NPSH available (NPSHa) and vapor pressure 2

[Cray25]

Hello, this is my first time posting here. I hope this doesn't come off as a dumb question but here goes:

Premise
1.) NPSHa is the difference between stagnation pressure at the pump inlet, minus the vapor pressure associated with the temperature at the inlet.
NPSHa = P_stagnation - P_vapor

2.) Cavitation only happens when the stagnation pressure is less than or equal to the vapor pressure. In other words, cavitation starts to happen when P_stagnation=P_vapor , so cavitation starts to happen when NPSHa = 0

3.) The temperature at the inlet of the pump remains pretty much constant over various operating speeds, hence vapor pressure remains constant.

Questions

A. Why is NPSHr (NPSH required) anything other than it must be greater than 0? Because according to the premise, cavitation only starts when P_{stagnation = Pvapor} , so as long as the stagnation pressure is higher than the vapor pressure, no cavitation will occur.

B. Why is it said that NPSHr changes with pump speed? Recall that NPSH=P_stagnation-P_vapor , and the temp at the inlet is assumed to be constant, hence no change in vapor pressure at the inlet, so nothing should change. What am I missing?

Thank you

 

[Artisi]

Suggest you spend some time researching pump NPSHr, what, when, where,and why.
NPSHa is a fixed condition set by the installation, whereas NPSHr is set pump by design.


It is a capital mistake to theorise before one has data. Insensibly one begins to twist facts to suit theories, instead of theories to suit facts. (Sherlock Holmes - A Scandal in Bohemia.)

 

[JJPellin]

NPSHa is measured at the inlet flange to the pump. If the fluid is going to move from this point into the suction eye of the impeller, the pressure must drop lower. Flow only goes from higher pressure to lower pressure. The amount of pressure needed to move the fluid from the inlet flange to the impeller eye is dependent on the design and operating conditions of the pump. It depends on flow rate and pump speed. This is generally determined experimentally. If a higher flow rate is required, more pressure drop is required. NPSHr must be tested at different flow rates to generate an NPSHr curve for the individual pump.

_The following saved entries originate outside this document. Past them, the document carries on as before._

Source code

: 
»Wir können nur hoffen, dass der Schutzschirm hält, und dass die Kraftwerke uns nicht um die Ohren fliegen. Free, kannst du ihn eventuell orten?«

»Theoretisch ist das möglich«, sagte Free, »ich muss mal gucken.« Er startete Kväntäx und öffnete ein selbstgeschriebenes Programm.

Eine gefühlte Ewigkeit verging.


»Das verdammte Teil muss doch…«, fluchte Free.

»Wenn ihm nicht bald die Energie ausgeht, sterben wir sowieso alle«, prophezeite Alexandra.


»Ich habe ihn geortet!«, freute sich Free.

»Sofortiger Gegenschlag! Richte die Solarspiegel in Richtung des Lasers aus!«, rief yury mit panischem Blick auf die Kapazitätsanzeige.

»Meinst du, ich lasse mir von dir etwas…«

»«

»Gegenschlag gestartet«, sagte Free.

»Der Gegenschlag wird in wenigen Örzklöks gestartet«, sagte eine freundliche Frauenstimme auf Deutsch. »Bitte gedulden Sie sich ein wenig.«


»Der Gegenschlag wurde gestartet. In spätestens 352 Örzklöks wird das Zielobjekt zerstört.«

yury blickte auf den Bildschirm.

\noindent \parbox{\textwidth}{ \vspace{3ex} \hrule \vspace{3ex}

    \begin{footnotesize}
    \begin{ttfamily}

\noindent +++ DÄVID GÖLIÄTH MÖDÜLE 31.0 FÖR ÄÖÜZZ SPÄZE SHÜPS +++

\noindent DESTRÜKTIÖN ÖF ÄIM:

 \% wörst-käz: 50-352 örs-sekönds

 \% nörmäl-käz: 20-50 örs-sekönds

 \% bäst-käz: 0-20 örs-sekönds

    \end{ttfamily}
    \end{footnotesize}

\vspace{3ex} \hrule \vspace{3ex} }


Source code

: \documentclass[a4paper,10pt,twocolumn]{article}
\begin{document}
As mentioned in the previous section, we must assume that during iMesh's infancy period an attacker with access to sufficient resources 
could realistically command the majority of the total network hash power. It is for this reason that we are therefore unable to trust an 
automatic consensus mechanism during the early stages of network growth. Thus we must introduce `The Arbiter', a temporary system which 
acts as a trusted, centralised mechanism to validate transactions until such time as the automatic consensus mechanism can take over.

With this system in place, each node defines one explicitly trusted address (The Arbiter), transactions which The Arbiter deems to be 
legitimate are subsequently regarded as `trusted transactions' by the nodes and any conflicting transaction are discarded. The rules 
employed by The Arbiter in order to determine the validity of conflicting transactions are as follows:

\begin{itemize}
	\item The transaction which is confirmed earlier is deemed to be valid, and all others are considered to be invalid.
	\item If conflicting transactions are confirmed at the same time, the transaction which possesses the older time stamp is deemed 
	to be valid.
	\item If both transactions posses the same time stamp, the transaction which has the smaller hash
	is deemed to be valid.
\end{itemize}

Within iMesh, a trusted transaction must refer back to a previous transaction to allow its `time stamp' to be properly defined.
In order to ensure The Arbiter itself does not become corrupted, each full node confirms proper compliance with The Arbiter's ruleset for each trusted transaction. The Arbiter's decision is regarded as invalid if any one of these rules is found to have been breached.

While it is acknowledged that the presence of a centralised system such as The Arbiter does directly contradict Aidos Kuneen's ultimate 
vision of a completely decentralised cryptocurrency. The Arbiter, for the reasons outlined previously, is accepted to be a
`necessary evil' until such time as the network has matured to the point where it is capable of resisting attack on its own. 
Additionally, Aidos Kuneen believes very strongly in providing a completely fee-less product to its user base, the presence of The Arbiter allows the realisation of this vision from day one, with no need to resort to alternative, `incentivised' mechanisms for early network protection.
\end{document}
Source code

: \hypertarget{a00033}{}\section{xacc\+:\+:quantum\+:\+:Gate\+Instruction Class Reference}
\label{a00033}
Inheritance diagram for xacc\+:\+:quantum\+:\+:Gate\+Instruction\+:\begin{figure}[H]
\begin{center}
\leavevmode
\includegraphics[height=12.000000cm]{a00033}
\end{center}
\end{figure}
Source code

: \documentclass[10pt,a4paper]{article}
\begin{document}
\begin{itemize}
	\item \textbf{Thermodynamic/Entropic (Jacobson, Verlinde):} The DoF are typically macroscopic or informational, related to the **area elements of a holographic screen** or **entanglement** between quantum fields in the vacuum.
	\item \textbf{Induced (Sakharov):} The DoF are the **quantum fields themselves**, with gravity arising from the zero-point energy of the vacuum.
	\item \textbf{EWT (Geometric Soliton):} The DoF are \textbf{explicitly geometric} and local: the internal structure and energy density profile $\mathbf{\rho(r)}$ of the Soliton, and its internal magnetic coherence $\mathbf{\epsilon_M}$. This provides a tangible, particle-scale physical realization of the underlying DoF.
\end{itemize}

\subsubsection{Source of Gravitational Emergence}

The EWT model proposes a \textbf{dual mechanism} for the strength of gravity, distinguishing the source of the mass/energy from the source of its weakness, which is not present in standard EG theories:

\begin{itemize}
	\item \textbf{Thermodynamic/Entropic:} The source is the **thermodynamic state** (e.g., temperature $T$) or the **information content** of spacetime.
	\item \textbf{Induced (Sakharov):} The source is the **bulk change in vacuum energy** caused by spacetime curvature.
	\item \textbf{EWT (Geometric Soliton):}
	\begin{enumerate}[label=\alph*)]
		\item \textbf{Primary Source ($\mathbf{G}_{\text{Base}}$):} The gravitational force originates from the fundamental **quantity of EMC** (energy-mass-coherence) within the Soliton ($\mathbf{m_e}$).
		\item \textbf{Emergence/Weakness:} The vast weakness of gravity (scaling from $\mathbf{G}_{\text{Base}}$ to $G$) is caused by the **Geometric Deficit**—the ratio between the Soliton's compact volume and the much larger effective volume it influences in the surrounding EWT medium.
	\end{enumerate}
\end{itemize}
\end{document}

NPSHr is not the point where cavitation starts. Research "Incipient Cavitation". In order to be measured and documented, NPSHr is the point where the cavitation is sufficient to reduce the pump developed head by 3% (for most pumps) or 1% (for some high energy pumps, or if specified by purchaser). In either case, if NPSHr = NPSHa then there is already a significant amount of cavitation occurring. Thus, a margin is required in order to reduce the amount of caviation to an acceptable level.



Johnny Pellin

 

[Cray25]

Thank you I understand now. I had totally forgotten that there is some space between the inlet of the pump (where the gauge is) and the eye of the impeller, hence there is a pressure drop from the inlet to the impeller. So since we can't really measure the pressure directly at the impeller, we just have to test to see what inlet pressure initiates cavitation at the impeller; then that inlet pressure minus the vapor pressure is the NPSHr at that pump speed.

 

[LittleInch]

Cray.

Read what JJ is telling you.

NPSH is NOT cavitation point. It is simply the point at which differential pressure dec re ases by 3% because onset of cavitation is very difficult to measure but differential pressure is easy.

You could be spot on NPSHA = NPSHR and be busy cavitating like mad.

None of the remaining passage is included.